La France et ses alliés (16 pays européens sur les 27 que compte l’Union européenne plus deux institutions européennes, le Canada, 8 pays africains non membres de Barkhane et Takuba et la Commission de l’Union Africaine) ont annoncé, ce jeudi, en marge du sommet Afrique-Europe à Bruxelles le retrait de notre pays de leurs opérations militaires, Barkhane et Takuba. Poussés dehors par les autorités maliennes et la rue qui demandait de plus en plus leur départ, la France et ses partenaires européens ont officialisé ce jeudi leur retrait militaire au terme de neuf ans de fiasco antidjihadiste, tout en affirmant vouloir rester engagés auprès des pays sahéliens et du golfe de Guinée.

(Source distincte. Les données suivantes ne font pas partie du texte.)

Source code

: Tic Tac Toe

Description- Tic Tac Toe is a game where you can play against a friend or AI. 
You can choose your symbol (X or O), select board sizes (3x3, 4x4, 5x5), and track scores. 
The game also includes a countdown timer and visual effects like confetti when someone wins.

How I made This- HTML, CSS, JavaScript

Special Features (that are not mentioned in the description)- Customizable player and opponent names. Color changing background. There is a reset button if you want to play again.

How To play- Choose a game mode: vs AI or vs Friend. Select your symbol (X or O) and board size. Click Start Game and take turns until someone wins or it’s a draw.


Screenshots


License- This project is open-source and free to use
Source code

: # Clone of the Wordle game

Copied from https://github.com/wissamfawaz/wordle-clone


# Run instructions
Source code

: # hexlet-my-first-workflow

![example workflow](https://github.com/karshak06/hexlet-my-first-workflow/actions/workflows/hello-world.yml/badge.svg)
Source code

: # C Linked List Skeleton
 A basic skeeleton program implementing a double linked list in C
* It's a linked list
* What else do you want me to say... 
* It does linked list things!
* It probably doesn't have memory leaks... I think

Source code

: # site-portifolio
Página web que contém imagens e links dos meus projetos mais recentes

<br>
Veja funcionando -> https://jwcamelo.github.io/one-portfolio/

La France, qui est militairement présente depuis 2013 dans notre pays, était intervenue pour enrayer la progression des groupes islamistes radicaux et aider l’État malien à se reconstituer. Pour y parvenir, la France a mis en place l’opération Serval qu’il recyclera en Barkhane en juin 2014. Malgré le déploiement de plus 5000 hommes au Sahel, dont la majorité au Mali, les djihadistes ne sont pas vaincus, le terrorisme explose hors des frontières du Mali et s’étend à toute la région. En proue aux représailles des moudjahidines, Paris annonce dès janvier 2020 son désir de plier bagage si les opinions africaines notamment maliennes ne taisent pas leurs frustrations quant à l’inefficacité des forces françaises. La rencontre de Pau est passée par là où les présidents du G5 Sahel ont été convoqués par Macron pour « clarifier leur position ».
Arcboutée sur son agenda, prenant prétexte de la rectification de la Transition intervenue sans son onction et sa bénédiction le 24 mai 2021, la France annonce unilatéralement la suspension de son engagement militaire avec les FAMA avant de revenir sur la pointe des pieds deux mois plus tard.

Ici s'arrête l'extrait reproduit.